Com sua segurança, pedalei até o Bywater, parte do chamado Sliver by the River, um crescente de terra mais alta que escapou em grande parte dos estragos do furacão Katrina. A viagem foi uma brisa, apenas 10 minutos de pedalada sem pressa da loja. Juntamente com seu vizinho mais desenvolvido, Faubourg Marigny, o Bywater conta como o bairro mais colorido de Nova Orleans, sua rede de ruas íntimas alinhadas com casas de estilo francês e espanhol em todos os tons de Crayola.

Murais extravagantes adornam as paredes da orla industrial, que deve ser aberta ao público este ano como Crescent Park, e os jardins da frente do bairro são decorados com todos os tipos de capricho, do vodu ao tibetano. Alguém até havia mudado uma placa de rua na Dauphine Street de One Way para One Gay, a seta da placa apontando de brincadeira para um dos bairros amigáveis ​​​​aos LGBT.

No Satsuma, um pequeno e adorável café no pátio, o menu do quadro-negro estava repleto de saladas e massas de inspiração mediterrânea. Eu pedi o prato mais saudável em oferta e recebi uma mistura de tofu, generosamente temperada com sabores Cajun-meets-Southwest. A limonada, feita com os satsumas que os vizinhos do café lhes trazem, foi uma partida refrescante das bebidas adultas que eu havia consumido na noite anterior.

Para uma limpeza mais ativa, decidi fazer como os habitantes de Nova Orleans: um pouco de ioga. Afinal, a cidade viu o número de seus estúdios de ioga saltar de seis antes do Katrina para 25 hoje.

Adoro comida como qualquer pessoa em Nova Orleans, disse Emilia Aguinaga, que me recebeu no Freret Street Yoga. Aguinaga é um garoto-propaganda da saúde: um iogue praticante e um estudante de pós-graduação em saúde pública. Mas até ela admitiu que nem sempre é fácil se manter saudável no Big Easy.

Você pode facilmente cair na rotina de beber e comer, comer e beber aqui, disse ela. Há tantos bons bares e restaurantes. E há estatísticas para provar isso: de acordo com um estudo de 2010 dos Centros de Controle e Prevenção de Doenças, a taxa de obesidade adulta em Nova Orleans paira cerca de 4% acima da média nacional, com cerca de 64% dos adultos da cidade considerados excesso de peso ou obesidade.
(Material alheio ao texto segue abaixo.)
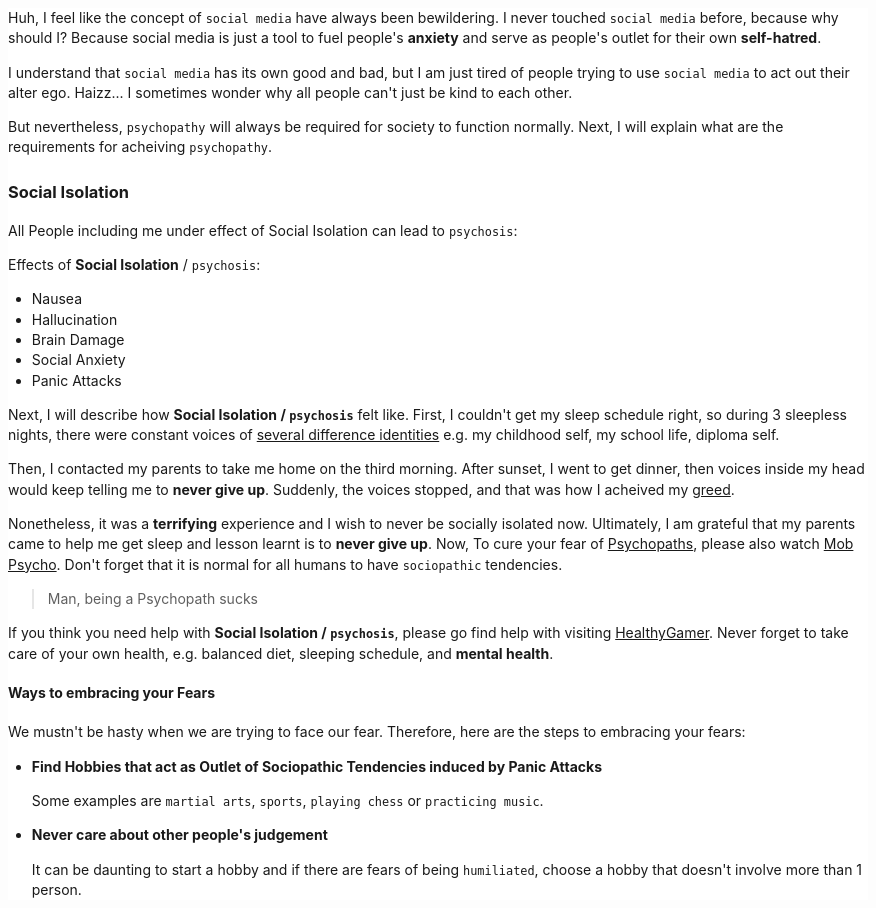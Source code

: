 Huh, I feel like the concept of `social media` have always been bewildering. I never touched `social media` before, because why should I? Because social media is just a tool to fuel people's **anxiety** and serve as people's outlet for their own **self-hatred**.

I understand that `social media` has its own good and bad, but I am just tired of people trying to use `social media` to act out their alter ego. Haizz... I sometimes wonder why all people can't just be kind to each other.

But nevertheless, `psychopathy` will always be required for society to function normally. Next, I will explain what are the requirements for acheiving `psychopathy`.

### Social Isolation

All People including me under effect of Social Isolation can lead to `psychosis`:

Effects of **Social Isolation** / `psychosis`:

- Nausea
- Hallucination
- Brain Damage
- Social Anxiety
- Panic Attacks

Next, I will describe how **Social Isolation / `psychosis`** felt like. First, I couldn't get my sleep schedule right, so during 3 sleepless nights, there were constant voices of [several difference identities](/freebie/compare-concept-not-people#my-personal-cognitive-functions-of-my-lifetime) e.g. my childhood self, my school life, diploma self.

Then, I contacted my parents to take me home on the third morning. After sunset, I went to get dinner, then voices inside my head would keep telling me to **never give up**. Suddenly, the voices stopped, and that was how I acheived my [greed](/freebie/compare-concept-not-people#ixxj).

Nonetheless, it was a **terrifying** experience and I wish to never be socially isolated now. Ultimately, I am grateful that my parents came to help me get sleep and lesson learnt is to **never give up**. Now, To cure your fear of [Psychopaths](/freebie/compare-concept-not-people#psychopathy), please also watch [Mob Psycho](https://myanimelist.net/anime/32182/Mob_Psycho_100). Don't forget that it is normal for all humans to have `sociopathic` tendencies.

> Man, being a Psychopath sucks

If you think you need help with **Social Isolation / `psychosis`**, please go find help with visiting [HealthyGamer](https://www.healthygamer.gg/). Never forget to take care of your own health, e.g. balanced diet, sleeping schedule, and **mental health**.

#### Ways to embracing your Fears

We mustn't be hasty when we are trying to face our fear. Therefore, here are the steps to embracing your fears:

- **Find Hobbies that act as Outlet of Sociopathic Tendencies induced by Panic Attacks**

  Some examples are `martial arts`, `sports`, `playing chess` or `practicing music`.

- **Never care about other people's judgement**

  It can be daunting to start a hobby and if there are fears of being `humiliated`, choose a hobby that doesn't involve more than 1 person.
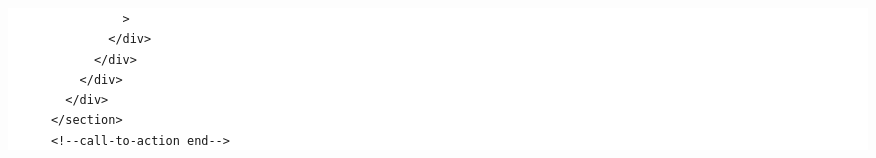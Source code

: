                     >
                  </div>
                </div>
              </div>
            </div>
          </section>
          <!--call-to-action end-->
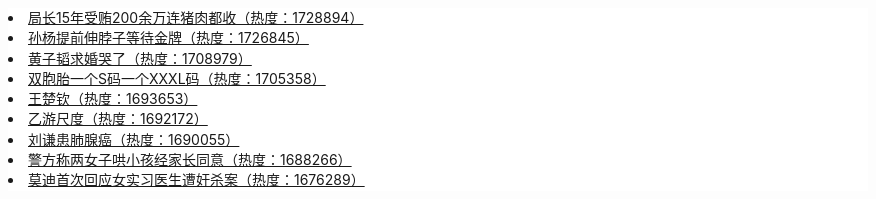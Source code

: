 <li>
<a href="https://s.weibo.com/weibo?q=%23%E5%B1%80%E9%95%BF15%E5%B9%B4%E5%8F%97%E8%B4%BF200%E4%BD%99%E4%B8%87%E8%BF%9E%E7%8C%AA%E8%82%89%E9%83%BD%E6%94%B6%23" target="weibo">
局长15年受贿200余万连猪肉都收（热度：1728894）
</a>
</li>

<li>
<a href="https://s.weibo.com/weibo?q=%23%E5%AD%99%E6%9D%A8%E6%8F%90%E5%89%8D%E4%BC%B8%E8%84%96%E5%AD%90%E7%AD%89%E5%BE%85%E9%87%91%E7%89%8C%23" target="weibo">
孙杨提前伸脖子等待金牌（热度：1726845）
</a>
</li>

<li>
<a href="https://s.weibo.com/weibo?q=%23%E9%BB%84%E5%AD%90%E9%9F%AC%E6%B1%82%E5%A9%9A%E5%93%AD%E4%BA%86%23" target="weibo">
黄子韬求婚哭了（热度：1708979）
</a>
</li>

<li>
<a href="https://s.weibo.com/weibo?q=%23%E5%8F%8C%E8%83%9E%E8%83%8E%E4%B8%80%E4%B8%AAS%E7%A0%81%E4%B8%80%E4%B8%AAXXXL%E7%A0%81%23" target="weibo">
双胞胎一个S码一个XXXL码（热度：1705358）
</a>
</li>

<li>
<a href="https://s.weibo.com/weibo?q=%23%E7%8E%8B%E6%A5%9A%E9%92%A6%23" target="weibo">
王楚钦（热度：1693653）
</a>
</li>

<li>
<a href="https://s.weibo.com/weibo?q=%23%E4%B9%99%E6%B8%B8%E5%B0%BA%E5%BA%A6%23" target="weibo">
乙游尺度（热度：1692172）
</a>
</li>

<li>
<a href="https://s.weibo.com/weibo?q=%23%E5%88%98%E8%B0%A6%E6%82%A3%E8%82%BA%E8%85%BA%E7%99%8C%23" target="weibo">
刘谦患肺腺癌（热度：1690055）
</a>
</li>

<li>
<a href="https://s.weibo.com/weibo?q=%23%E8%AD%A6%E6%96%B9%E7%A7%B0%E4%B8%A4%E5%A5%B3%E5%AD%90%E5%93%84%E5%B0%8F%E5%AD%A9%E7%BB%8F%E5%AE%B6%E9%95%BF%E5%90%8C%E6%84%8F%23" target="weibo">
警方称两女子哄小孩经家长同意（热度：1688266）
</a>
</li>

<li>
<a href="https://s.weibo.com/weibo?q=%23%E8%8E%AB%E8%BF%AA%E9%A6%96%E6%AC%A1%E5%9B%9E%E5%BA%94%E5%A5%B3%E5%AE%9E%E4%B9%A0%E5%8C%BB%E7%94%9F%E9%81%AD%E5%A5%B8%E6%9D%80%E6%A1%88%23" target="weibo">
莫迪首次回应女实习医生遭奸杀案（热度：1676289）
</a>
</li>
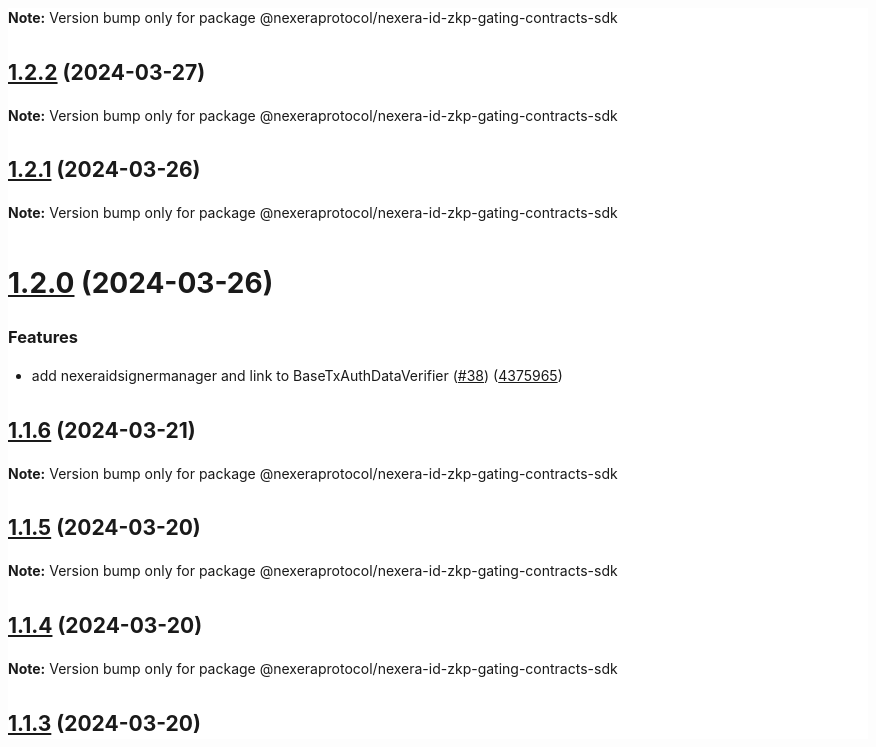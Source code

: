 **Note:** Version bump only for package @nexeraprotocol/nexera-id-zkp-gating-contracts-sdk

## [1.2.2](https://github.com/NexeraProtocol/NexeraIDContracts/compare/@nexeraprotocol/nexera-id-zkp-gating-contracts-sdk@1.2.1...@nexeraprotocol/nexera-id-zkp-gating-contracts-sdk@1.2.2) (2024-03-27)

**Note:** Version bump only for package @nexeraprotocol/nexera-id-zkp-gating-contracts-sdk

## [1.2.1](https://github.com/NexeraProtocol/NexeraIDContracts/compare/@nexeraprotocol/nexera-id-zkp-gating-contracts-sdk@1.2.0...@nexeraprotocol/nexera-id-zkp-gating-contracts-sdk@1.2.1) (2024-03-26)

**Note:** Version bump only for package @nexeraprotocol/nexera-id-zkp-gating-contracts-sdk

# [1.2.0](https://github.com/NexeraProtocol/NexeraIDContracts/compare/@nexeraprotocol/nexera-id-zkp-gating-contracts-sdk@1.1.6...@nexeraprotocol/nexera-id-zkp-gating-contracts-sdk@1.2.0) (2024-03-26)

### Features

* add nexeraidsignermanager and link to BaseTxAuthDataVerifier ([#38](https://github.com/NexeraProtocol/NexeraIDContracts/issues/38)) ([4375965](https://github.com/NexeraProtocol/NexeraIDContracts/commit/43759654072d886d3f5f2c512d4fa2cc2a0600eb))

## [1.1.6](https://github.com/NexeraProtocol/NexeraIDContracts/compare/@nexeraprotocol/nexera-id-zkp-gating-contracts-sdk@1.1.5...@nexeraprotocol/nexera-id-zkp-gating-contracts-sdk@1.1.6) (2024-03-21)

**Note:** Version bump only for package @nexeraprotocol/nexera-id-zkp-gating-contracts-sdk

## [1.1.5](https://github.com/NexeraProtocol/NexeraIDContracts/compare/@nexeraprotocol/nexera-id-zkp-gating-contracts-sdk@1.1.4...@nexeraprotocol/nexera-id-zkp-gating-contracts-sdk@1.1.5) (2024-03-20)

**Note:** Version bump only for package @nexeraprotocol/nexera-id-zkp-gating-contracts-sdk

## [1.1.4](https://github.com/NexeraProtocol/NexeraIDContracts/compare/@nexeraprotocol/nexera-id-zkp-gating-contracts-sdk@1.1.3...@nexeraprotocol/nexera-id-zkp-gating-contracts-sdk@1.1.4) (2024-03-20)

**Note:** Version bump only for package @nexeraprotocol/nexera-id-zkp-gating-contracts-sdk

## [1.1.3](https://github.com/NexeraProtocol/NexeraIDContracts/compare/@nexeraprotocol/nexera-id-zkp-gating-contracts-sdk@1.1.2...@nexeraprotocol/nexera-id-zkp-gating-contracts-sdk@1.1.3) (2024-03-20)
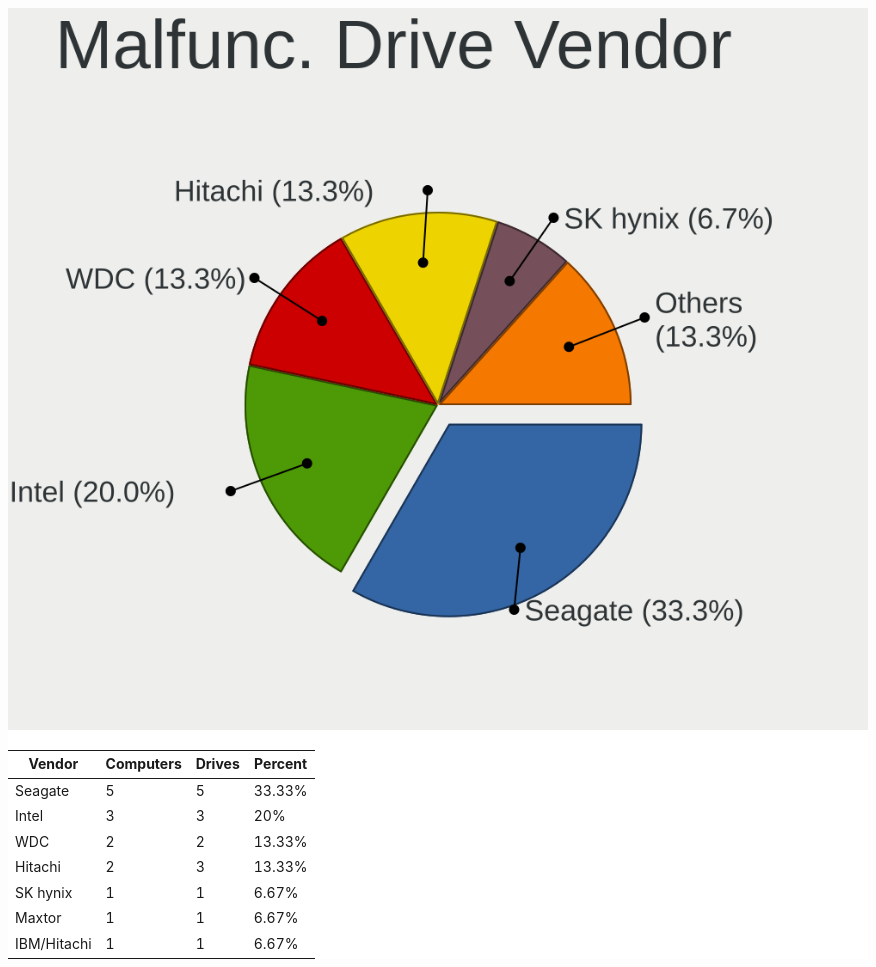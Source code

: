 ![Malfunc. Drive Vendor](./images/pie_chart_bsd/drive_malfunc_vendor.svg)


| Vendor      | Computers | Drives | Percent |
|-------------|-----------|--------|---------|
| Seagate     | 5         | 5      | 33.33%  |
| Intel       | 3         | 3      | 20%     |
| WDC         | 2         | 2      | 13.33%  |
| Hitachi     | 2         | 3      | 13.33%  |
| SK hynix    | 1         | 1      | 6.67%   |
| Maxtor      | 1         | 1      | 6.67%   |
| IBM/Hitachi | 1         | 1      | 6.67%   |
Na tarde seguinte, fui de bicicleta até o City Park, uma área verde de 1.500 acres que é considerada uma das 10 maiores hortas urbanas dos Estados Unidos. Muitas pessoas corriam, andavam de bicicleta e caminhavam entre os majestosos carvalhos, lagoas, quadras de tênis e um clube de golfe. Mas tudo isso estava começando a parecer um pouco puritano demais – não-Nova Orleans, se você preferir.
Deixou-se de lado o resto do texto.